Occasionally wonky but overall a good case for how the dismal science can make the world less—well, dismal.

“Quality of life means more than just consumption”: Two MIT economists urge that a smarter, more politically aware economics be brought to bear on social issues.

It’s no secret, write Banerjee and Duflo (co-authors: Poor Economics: A Radical Rethinking of the Way To Fight Global Poverty, 2011), that “we seem to have fallen on hard times.” Immigration, trade, inequality, and taxation problems present themselves daily, and they seem to be intractable. Economics can be put to use in figuring out these big-issue questions. Data can be adduced, for example, to answer the question of whether immigration tends to suppress wages. The answer: “There is no evidence low-skilled migration to rich countries drives wage and employment down for the natives.” In fact, it opens up opportunities for those natives by freeing them to look for better work.

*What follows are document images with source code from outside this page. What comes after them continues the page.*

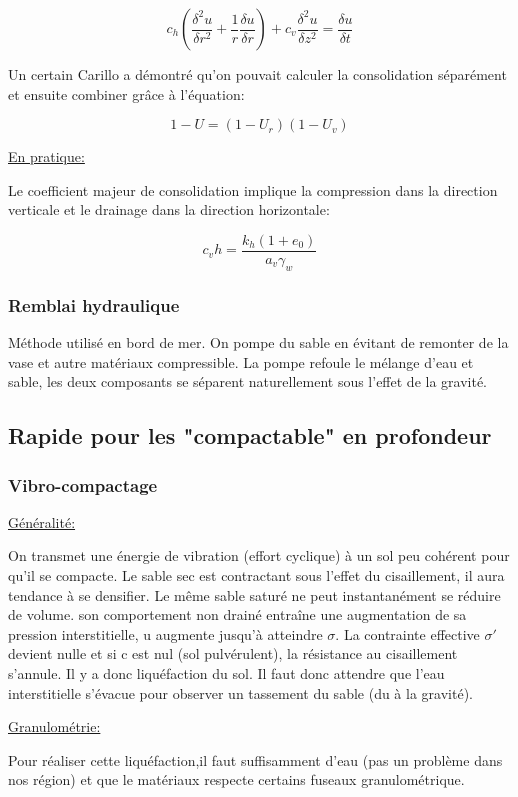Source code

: $$c_h(\frac{\delta^2 u}{\delta r^2}+\frac{1}{r}\frac{\delta u}{\delta r}) + c_v\frac{\delta^2 u}{\delta z^2}= \frac{\delta u}{\delta t} $$ 

Un certain Carillo a démontré qu'on pouvait calculer la consolidation séparément et ensuite combiner grâce à l'équation:

$$ 1-U = (1-U_r)(1-U_v) $$ 

\underline{En pratique:}

Le coefficient majeur de consolidation implique la compression dans la direction verticale et le drainage dans la direction horizontale:

$$ c_vh = \frac{k_h(1+e_0)}{a_v\gamma_w}$$

\subsubsection{Remblai hydraulique}

Méthode utilisé en bord de mer. On pompe du sable en évitant de remonter de la vase et autre matériaux compressible. La pompe refoule le mélange d'eau et sable, les deux composants se séparent naturellement sous l'effet de la gravité.

\subsection{Rapide pour les "compactable" en profondeur}

\subsubsection{Vibro-compactage}

\underline{Généralité:} 

On transmet une énergie de vibration (effort cyclique) à un sol peu cohérent pour qu'il se compacte. Le sable sec est contractant sous l'effet du cisaillement, il aura tendance à se densifier. Le même sable saturé ne peut instantanément se réduire de volume. son comportement non drainé entraîne une augmentation de sa pression interstitielle, u augmente jusqu'à atteindre $\sigma$. La contrainte effective $\sigma'$ devient nulle et si c est nul (sol pulvérulent), la résistance au cisaillement s'annule. Il y a donc liquéfaction du sol. Il faut donc attendre que l'eau interstitielle s'évacue pour observer un tassement du sable (du à la gravité).

\underline{Granulométrie:} 

Pour réaliser cette liquéfaction,il faut suffisamment d'eau (pas un problème dans nos région) et que le matériaux respecte certains fuseaux granulométrique.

The problem becomes thornier when it comes to the matter of free trade; as the authors observe, “left-behind people live in left-behind places,” which explains why regional poverty descended on Appalachia when so many manufacturing jobs left for China in the age of globalism, leaving behind not just left-behind people but also people ripe for exploitation by nationalist politicians. The authors add, interestingly, that the same thing occurred in parts of Germany, Spain, and Norway that fell victim to the “China shock.” In what they call a “slightly technical aside,” they build a case for addressing trade issues not with trade wars but with consumption taxes: “It makes no sense to ask agricultural workers to lose their jobs just so steelworkers can keep theirs, which is what tariffs accomplish.” Policymakers might want to consider such counsel, especially when it is coupled with the observation that free trade benefits workers in poor countries but punishes workers in rich ones.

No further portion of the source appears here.